To do:
Find the lines in the listing below that include the word "Seperationsansatz", and report how many there are, with nothing more.

[Given data]

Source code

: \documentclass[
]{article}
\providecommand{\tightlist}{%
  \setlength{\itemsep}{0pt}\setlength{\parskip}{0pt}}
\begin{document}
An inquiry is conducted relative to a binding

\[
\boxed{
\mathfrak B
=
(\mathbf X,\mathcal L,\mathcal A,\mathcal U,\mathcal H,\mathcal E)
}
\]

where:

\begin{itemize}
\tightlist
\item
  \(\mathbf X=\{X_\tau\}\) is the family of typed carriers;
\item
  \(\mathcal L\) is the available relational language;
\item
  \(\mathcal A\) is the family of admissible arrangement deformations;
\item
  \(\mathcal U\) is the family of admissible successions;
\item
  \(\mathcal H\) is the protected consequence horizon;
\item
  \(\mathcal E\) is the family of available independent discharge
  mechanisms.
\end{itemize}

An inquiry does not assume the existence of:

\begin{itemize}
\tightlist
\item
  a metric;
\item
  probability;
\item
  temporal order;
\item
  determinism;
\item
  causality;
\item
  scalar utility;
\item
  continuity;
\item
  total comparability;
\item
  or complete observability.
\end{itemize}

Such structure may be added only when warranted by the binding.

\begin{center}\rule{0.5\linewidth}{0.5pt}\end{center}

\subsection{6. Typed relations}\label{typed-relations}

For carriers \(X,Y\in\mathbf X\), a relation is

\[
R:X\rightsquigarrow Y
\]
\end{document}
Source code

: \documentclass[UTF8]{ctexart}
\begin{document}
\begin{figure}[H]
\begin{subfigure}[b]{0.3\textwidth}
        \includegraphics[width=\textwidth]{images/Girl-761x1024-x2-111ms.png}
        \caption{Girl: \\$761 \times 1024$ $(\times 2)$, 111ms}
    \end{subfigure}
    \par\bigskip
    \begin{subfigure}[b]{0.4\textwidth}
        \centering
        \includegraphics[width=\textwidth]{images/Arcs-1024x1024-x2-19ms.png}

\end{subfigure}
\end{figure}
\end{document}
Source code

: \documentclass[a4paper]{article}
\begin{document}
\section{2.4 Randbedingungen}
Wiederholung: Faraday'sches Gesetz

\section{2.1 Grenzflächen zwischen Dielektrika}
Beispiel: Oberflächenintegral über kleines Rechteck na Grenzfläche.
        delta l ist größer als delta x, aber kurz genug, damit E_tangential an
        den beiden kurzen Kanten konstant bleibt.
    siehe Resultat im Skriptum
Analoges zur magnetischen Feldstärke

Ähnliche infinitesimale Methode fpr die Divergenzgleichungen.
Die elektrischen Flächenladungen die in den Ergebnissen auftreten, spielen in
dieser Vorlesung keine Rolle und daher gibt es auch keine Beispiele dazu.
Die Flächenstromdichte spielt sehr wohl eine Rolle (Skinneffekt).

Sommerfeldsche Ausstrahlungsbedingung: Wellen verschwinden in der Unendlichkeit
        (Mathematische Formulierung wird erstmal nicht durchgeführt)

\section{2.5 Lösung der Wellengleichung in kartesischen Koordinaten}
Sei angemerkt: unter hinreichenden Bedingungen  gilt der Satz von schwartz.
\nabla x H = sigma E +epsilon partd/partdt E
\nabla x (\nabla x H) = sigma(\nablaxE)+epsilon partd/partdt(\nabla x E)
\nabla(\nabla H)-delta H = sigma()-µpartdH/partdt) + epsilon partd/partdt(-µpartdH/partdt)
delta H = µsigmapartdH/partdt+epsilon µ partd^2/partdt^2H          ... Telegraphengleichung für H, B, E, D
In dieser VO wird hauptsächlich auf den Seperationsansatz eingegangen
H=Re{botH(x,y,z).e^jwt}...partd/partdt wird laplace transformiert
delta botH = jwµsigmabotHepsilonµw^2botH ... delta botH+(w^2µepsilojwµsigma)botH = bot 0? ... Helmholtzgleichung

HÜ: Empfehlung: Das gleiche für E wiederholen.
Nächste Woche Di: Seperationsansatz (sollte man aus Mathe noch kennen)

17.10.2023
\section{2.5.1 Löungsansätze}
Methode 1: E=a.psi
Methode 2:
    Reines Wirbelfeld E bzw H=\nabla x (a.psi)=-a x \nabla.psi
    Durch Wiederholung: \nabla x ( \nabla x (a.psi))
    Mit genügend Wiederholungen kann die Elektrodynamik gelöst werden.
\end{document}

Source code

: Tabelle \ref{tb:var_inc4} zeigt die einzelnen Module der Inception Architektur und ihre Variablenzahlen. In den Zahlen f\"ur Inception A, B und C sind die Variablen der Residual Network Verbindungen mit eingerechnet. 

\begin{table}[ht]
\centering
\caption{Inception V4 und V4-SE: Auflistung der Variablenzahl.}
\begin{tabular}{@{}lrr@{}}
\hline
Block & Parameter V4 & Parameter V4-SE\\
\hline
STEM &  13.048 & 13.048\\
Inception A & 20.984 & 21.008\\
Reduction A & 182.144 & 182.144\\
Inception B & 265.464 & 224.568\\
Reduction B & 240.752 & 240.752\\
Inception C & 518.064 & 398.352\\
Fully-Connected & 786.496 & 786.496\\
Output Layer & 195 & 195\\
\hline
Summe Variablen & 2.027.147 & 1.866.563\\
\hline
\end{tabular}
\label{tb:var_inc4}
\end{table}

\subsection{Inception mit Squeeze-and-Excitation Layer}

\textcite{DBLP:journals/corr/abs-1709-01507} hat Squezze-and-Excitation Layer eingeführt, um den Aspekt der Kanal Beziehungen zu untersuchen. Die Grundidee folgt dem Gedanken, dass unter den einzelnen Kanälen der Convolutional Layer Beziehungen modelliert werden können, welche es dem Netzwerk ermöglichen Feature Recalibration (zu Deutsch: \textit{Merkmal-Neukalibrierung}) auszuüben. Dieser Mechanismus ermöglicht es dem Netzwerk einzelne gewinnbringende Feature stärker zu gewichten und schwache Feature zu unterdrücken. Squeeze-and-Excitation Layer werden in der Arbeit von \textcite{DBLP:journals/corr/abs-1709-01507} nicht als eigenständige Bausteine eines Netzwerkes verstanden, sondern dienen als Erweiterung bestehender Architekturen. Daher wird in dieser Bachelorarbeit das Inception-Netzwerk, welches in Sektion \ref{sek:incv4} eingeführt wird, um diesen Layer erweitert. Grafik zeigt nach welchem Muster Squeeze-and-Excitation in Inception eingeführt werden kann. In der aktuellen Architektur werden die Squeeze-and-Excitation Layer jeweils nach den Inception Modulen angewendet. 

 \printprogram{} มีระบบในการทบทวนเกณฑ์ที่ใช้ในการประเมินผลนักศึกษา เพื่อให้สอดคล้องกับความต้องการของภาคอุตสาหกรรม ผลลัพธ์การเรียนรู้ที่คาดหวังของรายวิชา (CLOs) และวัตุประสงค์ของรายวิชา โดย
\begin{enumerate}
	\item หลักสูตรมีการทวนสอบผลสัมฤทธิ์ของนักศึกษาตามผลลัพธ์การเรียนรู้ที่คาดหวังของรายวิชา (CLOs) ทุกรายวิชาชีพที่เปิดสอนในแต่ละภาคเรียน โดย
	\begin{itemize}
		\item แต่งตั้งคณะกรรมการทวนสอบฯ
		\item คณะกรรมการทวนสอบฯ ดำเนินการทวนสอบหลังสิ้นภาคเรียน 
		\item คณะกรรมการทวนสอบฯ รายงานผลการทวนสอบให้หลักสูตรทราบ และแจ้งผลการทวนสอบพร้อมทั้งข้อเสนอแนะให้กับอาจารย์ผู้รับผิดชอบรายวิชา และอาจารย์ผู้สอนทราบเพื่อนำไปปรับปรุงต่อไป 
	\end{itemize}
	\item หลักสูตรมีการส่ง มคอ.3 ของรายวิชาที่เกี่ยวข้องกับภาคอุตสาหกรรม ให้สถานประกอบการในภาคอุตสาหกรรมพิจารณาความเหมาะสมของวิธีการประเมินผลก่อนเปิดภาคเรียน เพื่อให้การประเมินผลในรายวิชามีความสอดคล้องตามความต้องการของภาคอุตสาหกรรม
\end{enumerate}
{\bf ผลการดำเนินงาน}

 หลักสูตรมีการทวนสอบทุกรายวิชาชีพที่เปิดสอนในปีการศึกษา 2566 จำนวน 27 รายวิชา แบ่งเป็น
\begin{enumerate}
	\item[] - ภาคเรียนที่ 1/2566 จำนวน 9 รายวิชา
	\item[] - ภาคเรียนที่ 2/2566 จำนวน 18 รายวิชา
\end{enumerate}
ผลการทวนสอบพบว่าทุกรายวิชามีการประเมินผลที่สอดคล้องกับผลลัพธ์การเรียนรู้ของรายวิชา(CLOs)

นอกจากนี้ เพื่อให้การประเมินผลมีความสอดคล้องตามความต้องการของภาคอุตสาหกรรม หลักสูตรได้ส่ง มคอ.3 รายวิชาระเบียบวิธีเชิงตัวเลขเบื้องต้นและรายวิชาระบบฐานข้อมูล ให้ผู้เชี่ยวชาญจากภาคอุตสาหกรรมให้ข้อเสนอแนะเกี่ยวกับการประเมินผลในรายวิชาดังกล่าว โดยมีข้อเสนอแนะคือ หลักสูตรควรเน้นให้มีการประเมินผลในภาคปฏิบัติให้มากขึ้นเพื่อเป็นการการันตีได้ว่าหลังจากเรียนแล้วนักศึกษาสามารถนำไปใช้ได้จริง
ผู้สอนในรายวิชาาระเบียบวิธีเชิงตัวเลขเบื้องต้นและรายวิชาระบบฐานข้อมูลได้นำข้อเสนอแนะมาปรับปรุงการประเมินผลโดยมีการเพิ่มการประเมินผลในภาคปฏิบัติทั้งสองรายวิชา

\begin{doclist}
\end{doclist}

[/Given data]

Solution to this problem:
2